KANSAS CITY – An economic recession of unknown length and severity will accompany the coronavirus (COVID-19) pandemic. The downturn will lead to a shift of consumer purchasing patterns that may be similar to those during the Great Recession that began in December 2007. Food and beverage companies currently in the throes of significant retail demand acceleration must prepare for what comes next.
The consultancy Deloitte has called COVID-19 an “external shock” with the potential to upend the trajectory of the US economy. In a March 27 article, Daniel Bachman, PhD, Deloitte’s senior manager in charge of US economic forecasting, highlighted four ways the shock will affect the US economy, including through the knock-on effects of a downturn in the global economy; a global decline in commodity prices, most notably crude oil; through an expected decline in first-quarter and second-quarter GDP; and a steep downturn in financial markets.
Dr.
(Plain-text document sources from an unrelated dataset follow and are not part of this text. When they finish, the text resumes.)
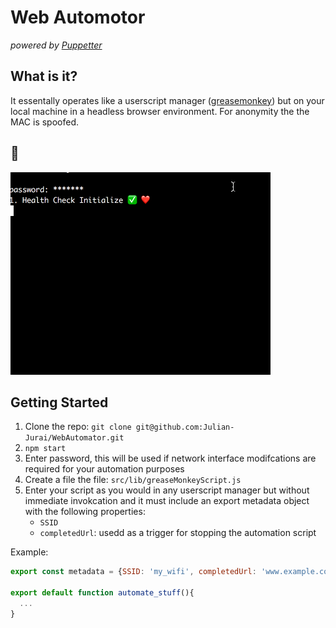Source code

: # Web Automotor
_powered by [Puppetter](https://github.com/GoogleChrome/puppeteer)_

## What is it?

It essentally operates like a userscript manager ([greasemonkey](https://en.wikipedia.org/wiki/Greasemonkey)) but on your local machine in a headless browser environment. For anonymity the the MAC is spoofed.  

## 🤖
<img src="./Demo.gif">

## Getting Started

1. Clone the repo: `git clone git@github.com:Julian-Jurai/WebAutomator.git`
2. `npm start`
3. Enter password, this will be used if network interface modifcations are required for your automation purposes
4. Create a file the file: `src/lib/greaseMonkeyScript.js`
5. Enter your script as you would in any userscript manager but without immediate invokcation and it must include an export metadata object with the following properties:
   - `SSID`
   - `completedUrl`: usedd as a trigger for stopping the automation script

Example:

```javascript
export const metadata = {SSID: 'my_wifi', completedUrl: 'www.example.com/finished'}

export default function automate_stuff(){
  ...
}
```

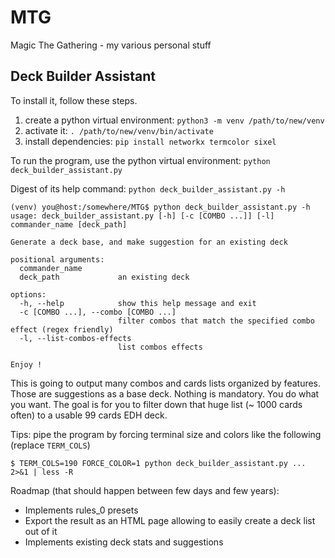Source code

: # MTG
Magic The Gathering - my various personal stuff

## Deck Builder Assistant

To install it, follow these steps.

1. create a python virtual environment: `python3 -m venv /path/to/new/venv`
2. activate it: `. /path/to/new/venv/bin/activate`
3. install dependencies: `pip install networkx termcolor sixel`

To run the program, use the python virtual environment: `python deck_builder_assistant.py`

Digest of its help command: `python deck_builder_assistant.py -h`

```
(venv) you@host:/somewhere/MTG$ python deck_builder_assistant.py -h
usage: deck_builder_assistant.py [-h] [-c [COMBO ...]] [-l] commander_name [deck_path]

Generate a deck base, and make suggestion for an existing deck

positional arguments:
  commander_name
  deck_path             an existing deck

options:
  -h, --help            show this help message and exit
  -c [COMBO ...], --combo [COMBO ...]
                        filter combos that match the specified combo effect (regex friendly)
  -l, --list-combos-effects
                        list combos effects

Enjoy !
```

This is going to output many combos and cards lists organized by features. Those are suggestions as
a base deck. Nothing is mandatory. You do what you want. The goal is for you to filter down that
huge list (~ 1000 cards often) to a usable 99 cards EDH deck.

Tips: pipe the program by forcing terminal size and colors like the following (replace `TERM_COLS`)

```
$ TERM_COLS=190 FORCE_COLOR=1 python deck_builder_assistant.py ...  2>&1 | less -R
```

Roadmap (that should happen between few days and few years):

* Implements rules\_0 presets
* Export the result as an HTML page allowing to easily create a deck list out of it
* Implements existing deck stats and suggestions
Bachman outlined three scenarios for how the US economy could play out in connection with COVID-19. The first two assume the outbreak begins to recede by the beginning of May, and people return to normal activities by the late spring and summer. In the first scenario, GDP falls by more than twice the amount of the average postwar recession but begins to recover due to aggressive monetary and fiscal policy in late 2020 as the virus is brought under control.
The second scenario features a plunge in economic activity that uncovers a weak financial structure in some economies and business sectors, especially those with substantial debt burden. The economy would not emerge from recession until mid-2021.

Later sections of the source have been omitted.